WHAT YOU SHOULD DO:
Find the line holding "- **Git LFS**" in the entries below. Give it again exactly, along with every line after it up to and including the line holding "A huge thank".

··· SUPPLIED MATERIAL ···

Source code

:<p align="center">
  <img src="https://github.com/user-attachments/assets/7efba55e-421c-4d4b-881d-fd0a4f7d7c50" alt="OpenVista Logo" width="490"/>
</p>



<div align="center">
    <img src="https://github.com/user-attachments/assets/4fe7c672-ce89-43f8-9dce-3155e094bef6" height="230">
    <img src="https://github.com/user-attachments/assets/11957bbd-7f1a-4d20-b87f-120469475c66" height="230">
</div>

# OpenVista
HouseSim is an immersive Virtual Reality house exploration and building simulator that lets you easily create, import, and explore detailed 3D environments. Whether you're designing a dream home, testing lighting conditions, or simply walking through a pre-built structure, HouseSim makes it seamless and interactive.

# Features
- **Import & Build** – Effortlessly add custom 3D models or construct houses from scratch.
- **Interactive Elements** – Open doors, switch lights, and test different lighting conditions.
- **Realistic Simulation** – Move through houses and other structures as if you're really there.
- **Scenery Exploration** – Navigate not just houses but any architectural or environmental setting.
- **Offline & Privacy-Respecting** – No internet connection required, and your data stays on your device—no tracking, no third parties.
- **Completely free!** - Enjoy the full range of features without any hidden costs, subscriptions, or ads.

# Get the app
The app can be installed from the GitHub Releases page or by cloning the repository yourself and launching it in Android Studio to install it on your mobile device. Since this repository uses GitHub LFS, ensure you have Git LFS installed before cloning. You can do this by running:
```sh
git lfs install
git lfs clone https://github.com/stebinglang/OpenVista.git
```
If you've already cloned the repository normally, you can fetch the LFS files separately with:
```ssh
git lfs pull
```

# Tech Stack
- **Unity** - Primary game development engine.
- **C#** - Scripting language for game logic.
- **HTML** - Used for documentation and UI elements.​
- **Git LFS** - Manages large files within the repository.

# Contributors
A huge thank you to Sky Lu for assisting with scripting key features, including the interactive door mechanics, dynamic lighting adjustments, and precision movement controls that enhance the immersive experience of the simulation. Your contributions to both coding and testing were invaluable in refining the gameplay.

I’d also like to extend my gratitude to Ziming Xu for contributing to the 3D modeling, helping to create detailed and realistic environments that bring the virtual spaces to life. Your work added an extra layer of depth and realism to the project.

···

SOLUTION TO THIS EXERCISE:
- **Git LFS** - Manages large files within the repository.

# Contributors
A huge thank you to Sky Lu for assisting with scripting key features, including the interactive door mechanics, dynamic lighting adjustments, and precision movement controls that enhance the immersive experience of the simulation. Your contributions to both coding and testing were invaluable in refining the gameplay.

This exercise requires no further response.